Not a word about service provision or accommodation or respite care, or acknowledgment that many profoundly disabled people and their carers just need some practical help. The picture of people with a disability that governments seem to have is of high-functioning, independent people whose only need is to not be discriminated against. A census of Disability service outlet operations revealed that there were 276 Australian Government funded disability service outlets in Victoria. Of these, 10, that is, 3.6%, provided respite services. 87.3% provided employment services, 8% provided advocacy services, and 1.1% provided print disability services.
Advocacy is important, so is employment, for those able to work in some fashion, but there are more basic needs that must be provided before a person with a disability can even begin to consider participating in the community. In fact, the current situation, where tens of thousands of these people are isolated at home with their parents, is the exact opposite of these stated Goals and Visions.
While governments at all levels continue to fail to provide accommodation, financial assistance and respite care for people with disabilities, these warm and fuzzy Goals and Visions For The Future don’t just look like a load of management/social worker doublespeak, they are downright insulting and hypocritical.
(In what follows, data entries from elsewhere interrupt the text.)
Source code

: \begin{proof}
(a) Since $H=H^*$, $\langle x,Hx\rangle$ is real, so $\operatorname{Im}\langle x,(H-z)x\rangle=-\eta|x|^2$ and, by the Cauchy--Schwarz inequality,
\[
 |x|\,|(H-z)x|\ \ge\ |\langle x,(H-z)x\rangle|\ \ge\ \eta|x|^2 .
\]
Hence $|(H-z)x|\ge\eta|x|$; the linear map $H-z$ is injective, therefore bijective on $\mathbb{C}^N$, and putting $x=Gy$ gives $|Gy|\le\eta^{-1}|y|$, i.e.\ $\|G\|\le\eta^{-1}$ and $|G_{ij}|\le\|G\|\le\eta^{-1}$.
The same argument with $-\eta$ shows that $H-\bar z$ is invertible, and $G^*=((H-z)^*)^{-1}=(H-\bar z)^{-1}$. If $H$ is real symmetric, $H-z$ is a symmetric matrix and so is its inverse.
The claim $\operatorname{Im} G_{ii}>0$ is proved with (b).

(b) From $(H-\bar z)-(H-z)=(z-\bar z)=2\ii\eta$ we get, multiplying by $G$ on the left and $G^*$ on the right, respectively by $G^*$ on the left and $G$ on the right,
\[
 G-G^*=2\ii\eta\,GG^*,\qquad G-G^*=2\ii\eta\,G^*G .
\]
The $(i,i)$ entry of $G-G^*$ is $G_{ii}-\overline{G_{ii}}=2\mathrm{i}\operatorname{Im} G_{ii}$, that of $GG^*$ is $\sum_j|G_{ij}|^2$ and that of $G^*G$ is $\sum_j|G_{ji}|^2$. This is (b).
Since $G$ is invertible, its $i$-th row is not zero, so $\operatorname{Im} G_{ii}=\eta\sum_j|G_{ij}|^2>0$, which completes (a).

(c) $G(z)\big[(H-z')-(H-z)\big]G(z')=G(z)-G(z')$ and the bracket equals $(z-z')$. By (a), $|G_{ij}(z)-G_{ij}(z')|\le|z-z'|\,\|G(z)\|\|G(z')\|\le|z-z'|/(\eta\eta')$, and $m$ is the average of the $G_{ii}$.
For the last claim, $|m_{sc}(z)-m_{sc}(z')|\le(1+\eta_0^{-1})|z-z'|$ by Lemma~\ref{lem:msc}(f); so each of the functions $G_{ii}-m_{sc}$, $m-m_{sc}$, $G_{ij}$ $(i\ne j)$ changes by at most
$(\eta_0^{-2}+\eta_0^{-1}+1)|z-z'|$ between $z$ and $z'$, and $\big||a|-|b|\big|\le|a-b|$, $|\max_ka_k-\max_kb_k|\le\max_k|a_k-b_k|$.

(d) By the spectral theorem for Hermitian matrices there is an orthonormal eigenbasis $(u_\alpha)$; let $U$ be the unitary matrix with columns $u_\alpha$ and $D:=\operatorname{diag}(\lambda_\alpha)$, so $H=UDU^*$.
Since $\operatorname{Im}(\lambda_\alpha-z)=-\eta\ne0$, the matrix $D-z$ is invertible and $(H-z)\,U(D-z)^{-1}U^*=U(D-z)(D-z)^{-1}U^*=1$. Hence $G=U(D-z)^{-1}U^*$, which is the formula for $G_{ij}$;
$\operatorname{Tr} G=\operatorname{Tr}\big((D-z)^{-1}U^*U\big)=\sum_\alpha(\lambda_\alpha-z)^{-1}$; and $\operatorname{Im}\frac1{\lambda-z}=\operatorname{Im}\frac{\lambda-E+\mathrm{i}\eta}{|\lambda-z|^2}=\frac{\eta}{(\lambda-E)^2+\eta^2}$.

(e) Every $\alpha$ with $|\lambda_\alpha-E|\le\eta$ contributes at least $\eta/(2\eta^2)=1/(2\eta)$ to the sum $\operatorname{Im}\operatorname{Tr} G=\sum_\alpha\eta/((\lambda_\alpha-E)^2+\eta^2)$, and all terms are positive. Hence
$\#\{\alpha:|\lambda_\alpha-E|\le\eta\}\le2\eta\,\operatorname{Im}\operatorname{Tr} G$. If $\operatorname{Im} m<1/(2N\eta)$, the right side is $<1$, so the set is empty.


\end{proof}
So next time the Premier is making excuses for paying $20 million plus of our money to keep the Grand Prix in Victoria, and as you sit there and wonder what the hell Frank Lowy’s doing with that $45 million for the World Cup bid, take a second to consider the plight of these people who aren’t pretty, or talented, or articulate. As another spoilt brat waves a gold medal around on his or her way to a cereal sponsorship, think about what it’s like to be seventy years old and lifting your non-verbal forty year old son on and off the toilet, wiping his bottom for the fifty thousandth time, being too tired and too poor to even be bothered getting on the phone and asking for help that won’t come, and wondering just what the hell’s going to happen to him when you die.